Step 1: Test With a Basic Scraping Setup

Start by creating a scraping function that handles Zillow’s anti-bot measures. The site requires JavaScript Rendering and Premium Proxies for reliable access.
Python
# pip install requests
import requests

def scraper(url):
    apikey = "YOUR_ZENROWS_API_KEY"

    params = {
        "url": url,
        "apikey": apikey,
        "js_render": "true",
        "premium_proxy": "true",
        "proxy_country": "us",
    }
    response = requests.get("https://api.zenrows.com/v1/", params=params)
    return response.text
This function returns the website’s HTML content. The js_render parameter enables JavaScript processing, while premium_proxy provides residential IP addresses to avoid blocking. Setting proxy_country to “us” positions requests from IP addresses based in the US.
The proxy_country parameter is optional. If not specified, ZenRows will use a random IP address worldwide. See more about geolocation here.

Step 2: Handle Dynamic Content

Parameters, such as wait, wait_for, and js_instructions, allow customizing requests to handle dynamic rendering. Modify the request parameter with a 2-second generic delay (wait) to allow elements to load.
Python
#...
params = {
    "url": url,
    "apikey": apikey,
    "js_render": "true",
    "premium_proxy": "true",
    "proxy_country": "us",
    "wait": "2000",
}
#...
Add a scrolling logic using the js_instructions parameter. This helps capture property listings that extend beyond the viewport.
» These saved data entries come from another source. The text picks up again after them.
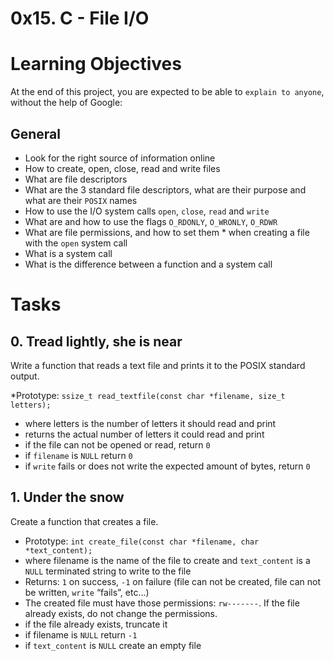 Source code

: # 0x15. C - File I/O

# Learning Objectives
At the end of this project, you are expected to be able to `explain to anyone`, without the help of Google:

##  General
* Look for the right source of information online
* How to create, open, close, read and write files
* What are file descriptors
* What are the 3 standard file descriptors, what are their purpose and what are their `POSIX` names
* How to use the I/O system calls `open`, `close`, `read` and `write`
* What are and how to use the flags `O_RDONLY`, `O_WRONLY`, `O_RDWR`
* What are file permissions, and how to set them * when creating a file with the `open` system call
* What is a system call
* What is the difference between a function and a system call

# Tasks
## 0. Tread lightly, she is near
Write a function that reads a text file and prints it to the POSIX standard output.

*Prototype: `ssize_t read_textfile(const char *filename, size_t letters);`
* where letters is the number of letters it should read and print
* returns the actual number of letters it could read and print
* if the file can not be opened or read, return `0`
* if `filename` is `NULL` return `0`
* if `write` fails or does not write the expected amount of bytes, return `0`

## 1. Under the snow
Create a function that creates a file.

* Prototype: `int create_file(const char *filename, char *text_content);`
* where filename is the name of the file to create and `text_content` is a `NULL` terminated string to write to the file
* Returns: `1` on success, `-1` on failure (file can not be created, file can not be written, `write` “fails”, etc…)
* The created file must have those permissions: `rw-------`. If the file already exists, do not change the permissions.
* if the file already exists, truncate it
* if filename is `NULL` return `-1`
* if `text_content` is `NULL` create an empty file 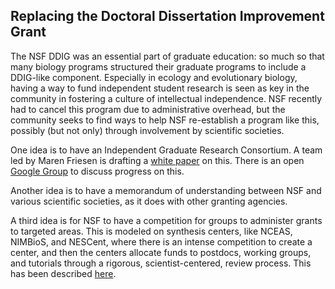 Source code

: ## Replacing the Doctoral Dissertation Improvement Grant

The NSF DDIG was an essential part of graduate education: so much so that many biology programs structured their graduate programs to include a DDIG-like component. Especially in ecology and evolutionary biology, having a way to fund independent student research is seen as key in the community in fostering a culture of intellectual independence. NSF recently had to cancel this program due to administrative overhead, but the community seeks to find ways to help NSF re-establish a program like this, possibly (but not only) through involvement by scientific societies.

One idea is to have an Independent Graduate Research Consortium. A team led by Maren Friesen is drafting a [white paper](https://docs.google.com/document/d/1Niq3kIhGmhKqNQREpocRTPcHbqPlvG9ABnIeHwqzoPg/edit) on this. There is an open [Google Group](https://groups.google.com/forum/#!forum/independent-graduate-research-consortium-planning) to discuss progress on this.

Another idea is to have a memorandum of understanding between NSF and various scientific societies, as it does with other granting agencies.

A third idea is for NSF to have a competition for groups to administer grants to targeted areas. This is modeled on synthesis centers, like NCEAS, NIMBioS, and NESCent, where there is an intense competition to create a center, and then the centers allocate funds to postdocs, working groups, and tutorials through a rigorous, scientist-centered, review process. This has been described [here](https://docs.google.com/document/d/1T2mW0APduOKIr09i68AZbTjadvQd_heJZe8iQsCOERw/edit?usp=sharing).
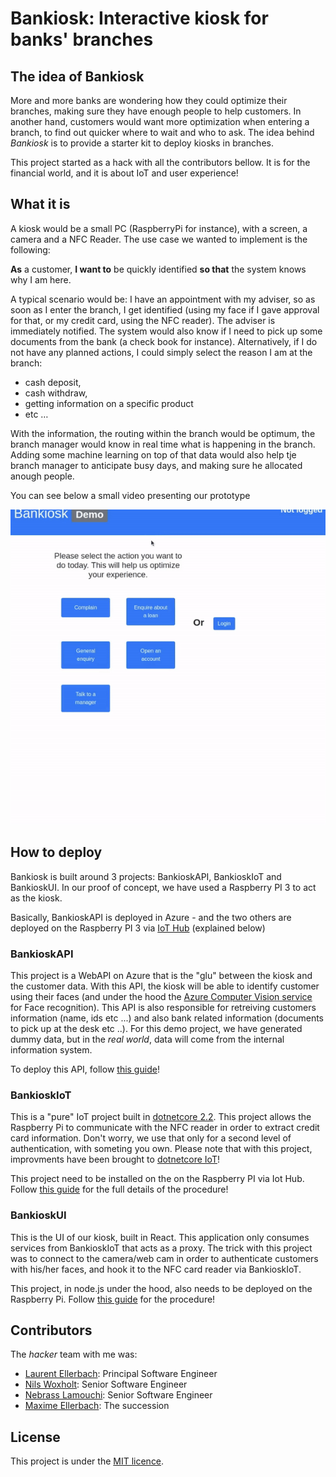 # Bankiosk:  Interactive kiosk for banks' branches

## The idea of Bankiosk

More and more banks are wondering how they could optimize their branches, making sure they have enough people to help customers.
In another hand, customers would want more optimization when entering a branch, to find out quicker where to wait and who to ask. 
The idea behind *Bankiosk* is to provide a starter kit to deploy kiosks in branches. 

This project started as a hack with all the contributors bellow. It is for the financial world, and it is about IoT and user experience!


## What it is

A kiosk would be a small PC (RaspberryPi for instance), with a screen, a camera and a NFC Reader.
The use case we wanted to implement is the following: 

**As** a customer, **I want to** be quickly identified **so that** the system knows why I am here.

A typical scenario would be: I have an appointment with my adviser, so as soon as I enter the branch, I get identified (using my face if I gave approval for that, or my credit card, using the NFC reader). The adviser is immediately notified. The system would also know if I need to pick up some documents from the bank (a check book for instance).
Alternatively, if I do not have any planned actions, I could simply select the reason I am at the branch:
* cash deposit, 
* cash withdraw,
* getting information on a specific product 
* etc … 

With the information, the routing within the branch would be optimum, the branch manager would know in real time what is happening in the branch.
Adding some machine learning on top of that data would also help tje branch manager to anticipate busy days, and making sure he allocated anough people. 

You can see below a small video presenting our prototype

![Demo](./Docs/Bankiosk.gif)

## How to deploy

Bankiosk is built around 3 projects: BankioskAPI, BankioskIoT and BankioskUI.
In our proof of concept, we have used a Raspberry PI 3 to act as the kiosk.

Basically, BankioskAPI is deployed in Azure - and the two others are deployed on the Raspberry PI 3 via [IoT Hub](https://azure.microsoft.com/en-us/services/iot-hub/) (explained below)

### BankioskAPI

This project is a WebAPI on Azure that is the "glu" between the kiosk and the customer data. With this API, the kiosk will be able to identify customer using their faces (and under the hood the [Azure Computer Vision service](https://azure.microsoft.com/en-us/services/cognitive-services/computer-vision/) for Face recognition). This API is also responsible for retreiving customers information (name, ids etc ...) and also bank related information (documents to pick up at the desk etc ..). For this demo project, we have generated dummy data, but in the *real world*, data will come from the internal information system.

To deploy this API, follow [this guide](./BankioskAPI/README.md)!

### BankioskIoT

This is a "pure" IoT project built in [dotnetcore 2.2](https://github.com/dotnet/core). This project allows the Raspberry Pi to communicate with the NFC reader in order to extract credit card information. Don't worry, we use that only for a second level of authentication, with someting you own.
Please note that with this project, improvments have been brought to [dotnetcore IoT](https://github.com/dotnet/iot)!

This project need to be installed on the on the Raspberry PI via Iot Hub. Follow [this guide](./BankioskIoT/README.md) for the full details of the procedure!

### BankioskUI

This is the UI of our kiosk, built in React. This application only consumes services from BankioskIoT that acts as a proxy. The trick with this project was to connect to the camera/web cam in order to authenticate customers with his/her faces, and hook it to the NFC card reader via BankioskIoT.

This project, in node.js under the hood, also needs to be deployed on the Raspberry Pi. Follow [this guide](./bankioskui/README.md) for the procedure!

## Contributors

The *hacker* team with me was:
* [Laurent Ellerbach](https://github.com/Ellerbach): Principal Software Engineer
* [Nils Woxholt](https://github.com/nils-woxholt): Senior Software Engineer
* [Nebrass Lamouchi](https://github.com/nebrass): Senior Software Engineer
* [Maxime Ellerbach](https://github.com/maximellerbach): The succession

## License

This project is under the [MIT licence](./LICENSE).
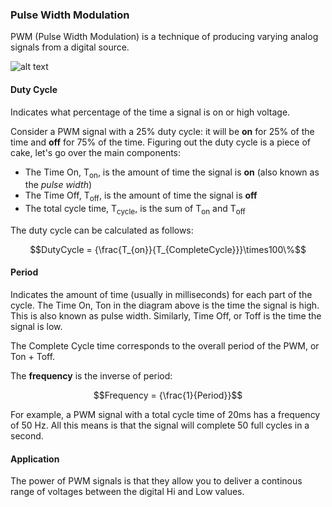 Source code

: ### Pulse Width Modulation

PWM (Pulse Width Modulation) is a technique of producing varying analog signals from a digital source. 

![alt text](http://www.bristolwatch.com/picaxe/images/io43.gif)

#### Duty Cycle

Indicates what percentage of the time a signal is on or high voltage. 

Consider a PWM signal with a 25% duty cycle: it will be **on** for 25% of the time and **off** for 75% of the time. Figuring out the duty cycle is a piece of cake, let's go over the main components:

* The Time On, T<sub>on</sub>, is the amount of time the signal is **on** (also known as the *pulse width*)
* The Time Off, T<sub>off</sub>, is the amount of time the signal is **off**
* The total cycle time, T<sub>cycle</sub>, is the sum of T<sub>on</sub> and T<sub>off</sub>

The duty cycle can be calculated as follows:

$$DutyCycle = {\frac{T_{on}}{T_{CompleteCycle}}}\times100\%$$

#### Period

Indicates the amount of time (usually in milliseconds) for each part of the cycle.
The Time On, Ton in the diagram above is the time the signal is high. This is also known as pulse width.
Similarly, Time Off, or Toff is the time the signal is low.

The Complete Cycle time corresponds to the overall period of the PWM, or Ton + Toff. 

The **frequency** is the inverse of period:

$$Frequency = {\frac{1}{Period}}$$

For example, a PWM signal with a total cycle time of 20ms has a frequency of 50 Hz. All this means is that the signal will complete 50 full cycles in a second.

#### Application

The power of PWM signals is that they allow you to deliver a continous range of voltages between the digital Hi and Low values.  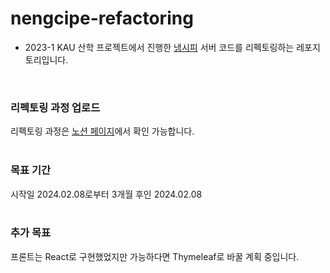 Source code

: # nengcipe-refactoring

- 2023-1 KAU 산학 프로젝트에서 진행한 [냉시피](https://github.com/NENGCIPE) 서버 코드를 리펙토링하는 레포지토리입니다.   

<br>

### 리펙토링 과정 업로드
리펙토링 과정은 [노션 페이지](https://garnet-waxflower-dcc.notion.site/ef0531af7ab14ae3b386d56c291f4c29?pvs=4)에서 확인 가능합니다.
<br>
<br>
### 목표 기간
시작일 2024.02.08로부터 3개월 후인 2024.02.08
<br>
<br>
### 추가 목표

프론트는 React로 구현했었지만 가능하다면 Thymeleaf로 바꿀 계획 중입니다.
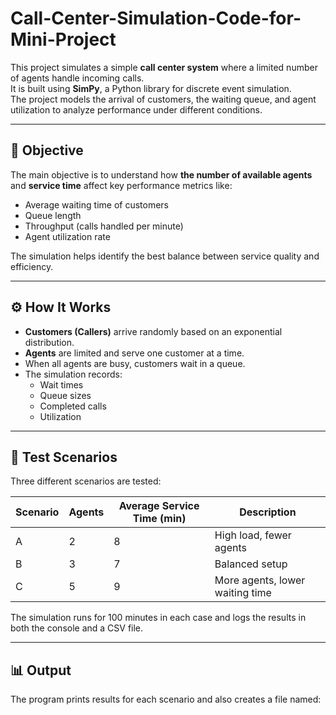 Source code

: # Call-Center-Simulation-Code-for-Mini-Project

This project simulates a simple **call center system** where a limited number of agents handle incoming calls.  
It is built using **SimPy**, a Python library for discrete event simulation.  
The project models the arrival of customers, the waiting queue, and agent utilization to analyze performance under different conditions.

---

## 🎯 **Objective**

The main objective is to understand how **the number of available agents** and **service time** affect key performance metrics like:

- Average waiting time of customers  
- Queue length  
- Throughput (calls handled per minute)  
- Agent utilization rate  

The simulation helps identify the best balance between service quality and efficiency.

---

## ⚙️ **How It Works**

- **Customers (Callers)** arrive randomly based on an exponential distribution.
- **Agents** are limited and serve one customer at a time.
- When all agents are busy, customers wait in a queue.
- The simulation records:
  - Wait times
  - Queue sizes
  - Completed calls
  - Utilization

---

## 🧩 **Test Scenarios**

Three different scenarios are tested:

| Scenario | Agents | Average Service Time (min) | Description |
|-----------|---------|-----------------------------|--------------|
| A | 2 | 8 | High load, fewer agents |
| B | 3 | 7 | Balanced setup |
| C | 5 | 9 | More agents, lower waiting time |

The simulation runs for 100 minutes in each case and logs the results in both the console and a CSV file.

---

## 📊 **Output**

The program prints results for each scenario and also creates a file named:

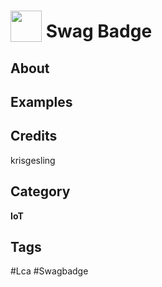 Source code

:# <img src="https://raw.githack.com/FortAwesome/Font-Awesome/master/svgs/solid/id-badge.svg" card_color="#22A7F0" width="50" height="50" style="vertical-align:bottom"/> Swag Badge


## About


## Examples

## Credits
krisgesling

## Category
**IoT**

## Tags
#Lca
#Swagbadge

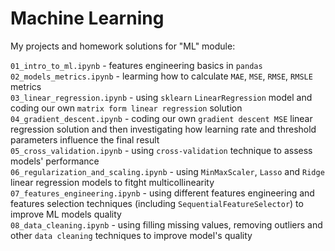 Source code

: # Machine Learning 

My projects and homework solutions for "ML" module:

`01_intro_to_ml.ipynb` - features engineering basics in `pandas`   
`02_models_metrics.ipynb` - learming how to calculate `MAE`, `MSE`, `RMSE`, `RMSLE` metrics  
`03_linear_regression.ipynb` - using `sklearn` `LinearRegression` model and coding our own `matrix form linear regression` solution   
`04_gradient_descent.ipynb` - coding our own `gradient descent MSE` linear regression solution and then investigating how learning rate and threshold parameters influence the final result  
`05_cross_validation.ipynb` - using `cross-validation` technique to assess models' performance   
`06_regularization_and_scaling.ipynb` - using `MinMaxScaler`, `Lasso` and `Ridge` linear regression models to fitght multicollinearity  
`07_features_engineering.ipynb` - using different features engineering and features selection techniques (including `SequentialFeatureSelector`) to improve ML models quality   
`08_data_cleaning.ipynb` - using filling missing values, removing outliers and other `data cleaning` techniques to improve model's quality     

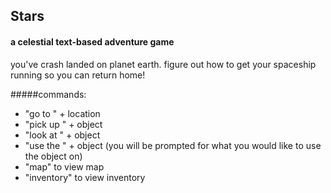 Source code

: ## Stars
#### a celestial text-based adventure game

you've crash landed on planet earth. figure out how to get your spaceship running so you can return home!

#####commands:

* "go to " + location
* "pick up " + object
* "look at " + object
* "use the " + object (you will be prompted for what you would like to use the object on)
* "map" to view map
* "inventory" to view inventory
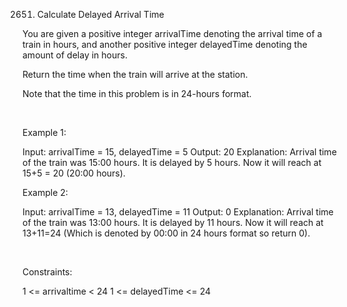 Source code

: 2651. Calculate Delayed Arrival Time

You are given a positive integer arrivalTime denoting the arrival time of a train in hours, and another positive integer delayedTime denoting the amount of delay in hours.

Return the time when the train will arrive at the station.

Note that the time in this problem is in 24-hours format.

 

Example 1:

Input: arrivalTime = 15, delayedTime = 5 
Output: 20 
Explanation: Arrival time of the train was 15:00 hours. It is delayed by 5 hours. Now it will reach at 15+5 = 20 (20:00 hours).


Example 2:

Input: arrivalTime = 13, delayedTime = 11
Output: 0
Explanation: Arrival time of the train was 13:00 hours. It is delayed by 11 hours. Now it will reach at 13+11=24 (Which is denoted by 00:00 in 24 hours format so return 0).


 

Constraints:

1 <= arrivaltime < 24
1 <= delayedTime <= 24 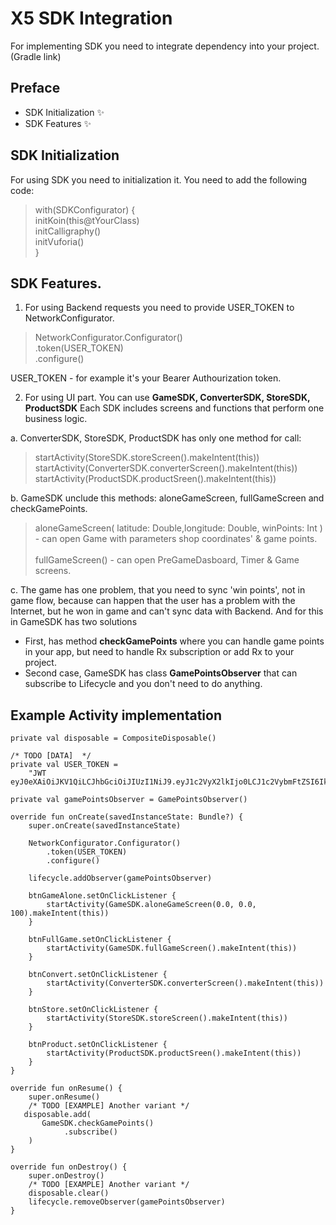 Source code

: # X5 SDK Integration

For implementing SDK you need to integrate dependency into your project. (Gradle link)
## Preface
- SDK Initialization ✨
- SDK Features ✨

## SDK Initialization

For using SDK you need to initialization it. 
You need to add the following code: 
>    with(SDKConfigurator) { </br>
>            initKoin(this@tYourClass) </br>
>            initCalligraphy()</br> 
>            initVuforia() </br>
>        }</br>


## SDK Features.

1. For using Backend requests you need to provide USER_TOKEN to NetworkConfigurator.

>   NetworkConfigurator.Configurator() </br>
>           .token(USER_TOKEN) </br>
>            .configure() </br>

USER_TOKEN - for example it's your Bearer Authourization token.

2. For using UI part. You can use **GameSDK, ConverterSDK, StoreSDK, ProductSDK**
   Each SDK includes screens and functions that perform one business logic.

  a. ConverterSDK, StoreSDK, ProductSDK has only one method for call:
  
> startActivity(StoreSDK.storeScreen().makeIntent(this)) </br>
> startActivity(ConverterSDK.converterScreen().makeIntent(this)) </br>
> startActivity(ProductSDK.productSreen().makeIntent(this)) </br>

  b. GameSDK unclude this methods: aloneGameScreen, fullGameScreen and  checkGamePoints.
  
> aloneGameScreen( latitude: Double,longitude: Double, winPoints: Int ) - can open Game with parameters shop coordinates' & game points. </br>
> </br>
> fullGameScreen() - can open PreGameDasboard, Timer & Game screens.

 c. The game has one problem, that you need to sync 'win points', not in game flow, because can happen that the user has a problem with the Internet, but he won in game and can't sync data with Backend. And for this in GameSDK has two solutions
- First, has method **checkGamePoints** where you can handle game points in your app, but need to handle Rx subscription or add Rx to your project.
- Second case, GameSDK has class **GamePointsObserver** that can subscribe to Lifecycle and you don't need to do anything.

## Example Activity implementation



    private val disposable = CompositeDisposable()

    /* TODO [DATA]  */
    private val USER_TOKEN =
        "JWT eyJ0eXAiOiJKV1QiLCJhbGciOiJIUzI1NiJ9.eyJ1c2VyX2lkIjo0LCJ1c2VybmFtZSI6IkFsZXhlX1Jva2FsbyIsImV4cCI6MTYyMDA4NjU3MSwiZW1haWwiOiJtci5yb2thbG9AbWFpbC5ydSJ9.SIgb_TJFLqfbLaBgMQe6qbikW4cfZDmwWD52XX3LSF0"

    private val gamePointsObserver = GamePointsObserver()

    override fun onCreate(savedInstanceState: Bundle?) {
        super.onCreate(savedInstanceState)

        NetworkConfigurator.Configurator()
            .token(USER_TOKEN)
            .configure()

        lifecycle.addObserver(gamePointsObserver)

        btnGameAlone.setOnClickListener {
            startActivity(GameSDK.aloneGameScreen(0.0, 0.0, 100).makeIntent(this))
        }

        btnFullGame.setOnClickListener {
            startActivity(GameSDK.fullGameScreen().makeIntent(this))
        }

        btnConvert.setOnClickListener {
            startActivity(ConverterSDK.converterScreen().makeIntent(this))
        }

        btnStore.setOnClickListener {
            startActivity(StoreSDK.storeScreen().makeIntent(this))
        }

        btnProduct.setOnClickListener {
            startActivity(ProductSDK.productSreen().makeIntent(this))
        }
    }

    override fun onResume() {
        super.onResume()
        /* TODO [EXAMPLE] Another variant */
       disposable.add(
           GameSDK.checkGamePoints()
                .subscribe()
        )
    }

    override fun onDestroy() {
        super.onDestroy()
        /* TODO [EXAMPLE] Another variant */
        disposable.clear()
        lifecycle.removeObserver(gamePointsObserver)
    }

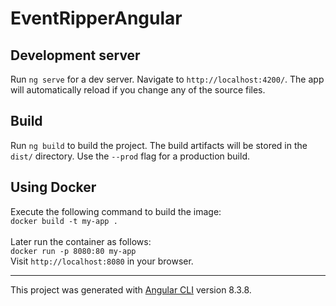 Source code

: # EventRipperAngular

## Development server

Run `ng serve` for a dev server. Navigate to `http://localhost:4200/`. The app will automatically reload if you change any of the source files.

## Build

Run `ng build` to build the project. The build artifacts will be stored in the `dist/` directory. Use the `--prod` flag for a production build.

## Using Docker

Execute the following command to build the image:
<br> 
`docker build -t my-app .`
<br><br> 
Later run the container as follows: 
<br> 
`docker run -p 8080:80 my-app`
<br>
Visit `http://localhost:8080` in your browser.

---

This project was generated with [Angular CLI](https://github.com/angular/angular-cli) version 8.3.8.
Also define the js_instructions separately as a stringified parameter. The instructions include an extra wait command. This adds a specific delay for elements to load after the scrolling action has completed.
Python
# ...
import json


#... scraper function

# custom JS instructions
listing_js_instructions = json.dumps(
    [
        {"evaluate": "window.scrollTo(0, document.body.scrollHeight);"},
        {"wait": 2000},
    ]
)
Use the same scraper function to scrape the listings and individual property pages. To make the function more customizable for each scenario, update it to accept an optional js_instructions parameter. Here’s the updated code:
Python
# pip install requests
import requests
import json

def scraper(
    url,
    js_instructions=None,
):
    apikey = "YOUR_ZENROWS_API_KEY"
    params = {
        "url": url,
        "apikey": apikey,
        "js_render": "true",
        "premium_proxy": "true",
        "proxy_country": "us",
        "js_instructions": js_instructions,
        "wait": "2000",
    }
    response = requests.get("https://api.zenrows.com/v1/", params=params)

    return response.text

# custom JS instructions
listing_js_instructions = json.dumps(
    [
        {"evaluate": "window.scrollTo(0, document.body.scrollHeight);"},
        {"wait": 2000},
    ]
)

Step 3: Extract Property URLs from Listing Pages

Now you’ll extract individual property page links from the Zillow listing. Use ZenRows’ css_extractor feature to automatically pull these URLs from the page. Here’s a stringified format of the css_extractor:
Python
# listing page CSS extractor
listing_css_extractor = json.dumps(
    { "Links": "a[data-testid*=carousel][href]@href" }
)
CSS selectors can change when websites update their code. To maintain a reliable scraper, monitor your selectors regularly and update them as needed. Learn more about CSS selectors here.
Add an optional css_extractor parameter to the scraper function and specify it in the ZenRows params. Since we’re extracting specific content, update the scraper function to return the data as JSON rather than plain text. Execute the function with the listing_url, listing_css_extractor, and listing_js_instructors as parameters. Here’s the updated code:
Python
# pip install requests
import requests
import json

def scraper(
    url,
    js_instructions=None,
    css_extractor=None,
):
    apikey = "YOUR_ZENROWS_API_KEY"
    params = {
        "url": url,
        "apikey": apikey,
        "js_render": "true",
        "premium_proxy": "true",
        "proxy_country": "us",
        "js_instructions": js_instructions,
        "wait": "2000",
        "css_extractor": css_extractor,
    }
    response = requests.get("https://api.zenrows.com/v1/", params=params)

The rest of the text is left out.